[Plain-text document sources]
======
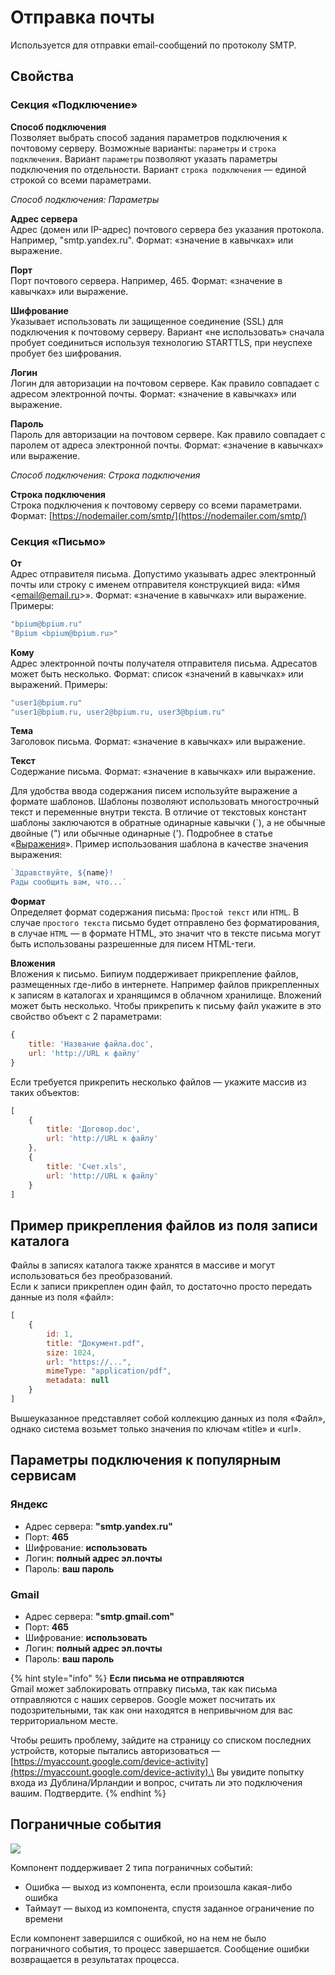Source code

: # Отправка почты

Используется для отправки email-сообщений по протоколу SMTP.

## Свойства

### Секция «Подключение»

**Способ подключения**  \
Позволяет выбрать способ задания параметров подключения к почтовому серверу. Возможные варианты: `параметры` и `строка подключения`. Вариант `параметры` позволяют указать параметры подключения по отдельности. Вариант `строка подключения` — единой строкой со всеми параметрами.

_Способ подключения: Параметры_

**Адрес сервера**  \
Адрес (домен или IP-адрес) почтового сервера без указания протокола. Например, "smtp.yandex.ru". Формат: «значение в кавычках» или выражение.

**Порт**  \
Порт почтового сервера. Например, 465. Формат: «значение в кавычках» или выражение.

**Шифрование**  \
Указывает использовать ли защищенное соединение (SSL) для подключения к почтовому серверу. Вариант «не использовать» сначала пробует соединиться используя технологию STARTTLS, при неуспехе пробует без шифрования.

**Логин**  \
Логин для авторизации на почтовом сервере. Как правило совпадает с адресом электронной почты. Формат: «значение в кавычках» или выражение.

**Пароль**  \
Пароль для авторизации на почтовом сервере. Как правило совпадает с паролем от адреса электронной почты. Формат: «значение в кавычках» или выражение.

_Способ подключения: Строка подключения_

**Строка подключения**\
Строка подключения к почтовому серверу со всеми параметрами.\
Формат: [https://nodemailer.com/smtp/](https://nodemailer.com/smtp/)

### Секция «Письмо»

**От**  \
Адрес отправителя письма. Допустимо указывать адрес электронный почты или строку с именем отправителя конструкцией вида: «Имя \<email@email.ru>». Формат: «значение в кавычках» или выражение. Примеры:

```javascript
"bpium@bpium.ru"
"Bpium <bpium@bpium.ru>"
```

**Кому**  \
Адрес электронной почты получателя отправителя письма. Адресатов может быть несколько. Формат: список «значений в кавычках» или выражений. Примеры:

```javascript
"user1@bpium.ru"
"user1@bpium.ru, user2@bpium.ru, user3@bpium.ru"
```

**Тема**  \
Заголовок письма. Формат: «значение в кавычках» или выражение.

**Текст**  \
Содержание письма. Формат: «значение в кавычках» или выражение.

Для удобства ввода содержания писем используйте выражение а формате шаблонов. Шаблоны позволяют использовать многострочный текст и переменные внутри текста. В отличие от текстовых констант шаблоны заключаются в обратные одинарные кавычки (\`), а не обычные двойные (") или обычные одинарные ('). Подробнее в статье «[Выражения](../expressions.md)». Пример использования шаблона в качестве значения выражения:

```javascript
`Здравствуйте, ${name}!
Рады сообщить вам, что...`
```

**Формат**  \
Определяет формат содержания письма: `Простой текст` или `HTML`. В случае `простого текста` письмо будет отправлено без форматирования, в случае `HTML` — в формате HTML, это значит что в тексте письма могут быть использованы разрешенные для писем HTML-теги.

**Вложения**  \
Вложения к письмо. Бипиум поддерживает прикрепление файлов, размещенных где-либо в интернете. Например файлов прикрепленных к записям в каталогах и хранящимся в облачном хранилище. Вложений может быть несколько. Чтобы прикрепить к письму файл укажите в это свойство объект с 2 параметрами:

```javascript
{
    title: 'Название файла.doc',
    url: 'http://URL к файлу'
}
```

Если требуется прикрепить несколько файлов — укажите массив из таких объектов:

```javascript
[
    {
        title: 'Договор.doc',
        url: 'http://URL к файлу'
    },
    {
        title: 'Счет.xls',
        url: 'http://URL к файлу'
    }
]
```

## Пример прикрепления файлов из поля записи каталога

Файлы в записях каталога также хранятся в массиве и могут использоваться без преобразований.\
Если к записи прикреплен один файл, то достаточно просто передать данные из поля «файл»:

```javascript
[
    {
        id: 1,
        title: "Документ.pdf",
        size: 1024,
        url: "https://...",
        mimeType: "application/pdf",
        metadata: null
    }
]
```

Вышеуказанное представляет собой коллекцию данных из поля «Файл», однако система возьмет только значения по ключам «title» и «url».

## Параметры подключения к популярным сервисам

### Яндекс

* Адрес сервера: **"smtp.yandex.ru"**
* Порт: **465**
* Шифрование: **использовать**
* Логин: **полный адрес эл.почты**
* Пароль: **ваш пароль**

### Gmail

* Адрес сервера: **"smtp.gmail.com"**
* Порт: **465**
* Шифрование: **использовать**
* Логин: **полный адрес эл.почты**
* Пароль: **ваш пароль**

{% hint style="info" %}
**Если письма не отправляются**\
Gmail может заблокировать отправку письма, так как письма отправляются с наших серверов. Google может посчитать их подозрительными, так как они находятся в непривычном для вас территориальном месте.

Чтобы решить проблему, зайдите на страницу со списком последних устройств, которые пытались авторизоваться — [https://myaccount.google.com/device-activity](https://myaccount.google.com/device-activity).\
Вы увидите попытку входа из Дублина/Ирландии и вопрос, считать ли это подключения вашим. Подтвердите.
{% endhint %}

## Пограничные события

![](../../.gitbook/assets/boundary\_any.png)

Компонент поддерживает 2 типа пограничных событий:

* Ошибка — выход из компонента, если произошла какая-либо ошибка
* Таймаут — выход из компонента, спустя заданное ограничение по времени

Если компонент завершился с ошибкой, но на нем не было пограничного события, то процесс завершается. Сообщение ошибки возвращается в результатах процесса.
======
Without including a single picture, restate all of the data word for word.

Expected output:
Source code

: # Отправка почты

Используется для отправки email-сообщений по протоколу SMTP.

## Свойства

### Секция «Подключение»

**Способ подключения**  \
Позволяет выбрать способ задания параметров подключения к почтовому серверу. Возможные варианты: `параметры` и `строка подключения`. Вариант `параметры` позволяют указать параметры подключения по отдельности. Вариант `строка подключения` — единой строкой со всеми параметрами.

_Способ подключения: Параметры_

**Адрес сервера**  \
Адрес (домен или IP-адрес) почтового сервера без указания протокола. Например, "smtp.yandex.ru". Формат: «значение в кавычках» или выражение.

**Порт**  \
Порт почтового сервера. Например, 465. Формат: «значение в кавычках» или выражение.

**Шифрование**  \
Указывает использовать ли защищенное соединение (SSL) для подключения к почтовому серверу. Вариант «не использовать» сначала пробует соединиться используя технологию STARTTLS, при неуспехе пробует без шифрования.

**Логин**  \
Логин для авторизации на почтовом сервере. Как правило совпадает с адресом электронной почты. Формат: «значение в кавычках» или выражение.

**Пароль**  \
Пароль для авторизации на почтовом сервере. Как правило совпадает с паролем от адреса электронной почты. Формат: «значение в кавычках» или выражение.

_Способ подключения: Строка подключения_

**Строка подключения**\
Строка подключения к почтовому серверу со всеми параметрами.\
Формат: [https://nodemailer.com/smtp/](https://nodemailer.com/smtp/)

### Секция «Письмо»

**От**  \
Адрес отправителя письма. Допустимо указывать адрес электронный почты или строку с именем отправителя конструкцией вида: «Имя \<email@email.ru>». Формат: «значение в кавычках» или выражение. Примеры:

```javascript
"bpium@bpium.ru"
"Bpium <bpium@bpium.ru>"
```

**Кому**  \
Адрес электронной почты получателя отправителя письма. Адресатов может быть несколько. Формат: список «значений в кавычках» или выражений. Примеры:

```javascript
"user1@bpium.ru"
"user1@bpium.ru, user2@bpium.ru, user3@bpium.ru"
```

**Тема**  \
Заголовок письма. Формат: «значение в кавычках» или выражение.

**Текст**  \
Содержание письма. Формат: «значение в кавычках» или выражение.

Для удобства ввода содержания писем используйте выражение а формате шаблонов. Шаблоны позволяют использовать многострочный текст и переменные внутри текста. В отличие от текстовых констант шаблоны заключаются в обратные одинарные кавычки (\`), а не обычные двойные (") или обычные одинарные ('). Подробнее в статье «[Выражения](../expressions.md)». Пример использования шаблона в качестве значения выражения:

```javascript
`Здравствуйте, ${name}!
Рады сообщить вам, что...`
```

**Формат**  \
Определяет формат содержания письма: `Простой текст` или `HTML`. В случае `простого текста` письмо будет отправлено без форматирования, в случае `HTML` — в формате HTML, это значит что в тексте письма могут быть использованы разрешенные для писем HTML-теги.

**Вложения**  \
Вложения к письмо. Бипиум поддерживает прикрепление файлов, размещенных где-либо в интернете. Например файлов прикрепленных к записям в каталогах и хранящимся в облачном хранилище. Вложений может быть несколько. Чтобы прикрепить к письму файл укажите в это свойство объект с 2 параметрами:

```javascript
{
    title: 'Название файла.doc',
    url: 'http://URL к файлу'
}
```

Если требуется прикрепить несколько файлов — укажите массив из таких объектов:

```javascript
[
    {
        title: 'Договор.doc',
        url: 'http://URL к файлу'
    },
    {
        title: 'Счет.xls',
        url: 'http://URL к файлу'
    }
]
```

## Пример прикрепления файлов из поля записи каталога

Файлы в записях каталога также хранятся в массиве и могут использоваться без преобразований.\
Если к записи прикреплен один файл, то достаточно просто передать данные из поля «файл»:

```javascript
[
    {
        id: 1,
        title: "Документ.pdf",
        size: 1024,
        url: "https://...",
        mimeType: "application/pdf",
        metadata: null
    }
]
```

Вышеуказанное представляет собой коллекцию данных из поля «Файл», однако система возьмет только значения по ключам «title» и «url».

## Параметры подключения к популярным сервисам

### Яндекс

* Адрес сервера: **"smtp.yandex.ru"**
* Порт: **465**
* Шифрование: **использовать**
* Логин: **полный адрес эл.почты**
* Пароль: **ваш пароль**

### Gmail

* Адрес сервера: **"smtp.gmail.com"**
* Порт: **465**
* Шифрование: **использовать**
* Логин: **полный адрес эл.почты**
* Пароль: **ваш пароль**

{% hint style="info" %}
**Если письма не отправляются**\
Gmail может заблокировать отправку письма, так как письма отправляются с наших серверов. Google может посчитать их подозрительными, так как они находятся в непривычном для вас территориальном месте.

Чтобы решить проблему, зайдите на страницу со списком последних устройств, которые пытались авторизоваться — [https://myaccount.google.com/device-activity](https://myaccount.google.com/device-activity).\
Вы увидите попытку входа из Дублина/Ирландии и вопрос, считать ли это подключения вашим. Подтвердите.
{% endhint %}

## Пограничные события

![](../../.gitbook/assets/boundary\_any.png)

Компонент поддерживает 2 типа пограничных событий:

* Ошибка — выход из компонента, если произошла какая-либо ошибка
* Таймаут — выход из компонента, спустя заданное ограничение по времени

Если компонент завершился с ошибкой, но на нем не было пограничного события, то процесс завершается. Сообщение ошибки возвращается в результатах процесса.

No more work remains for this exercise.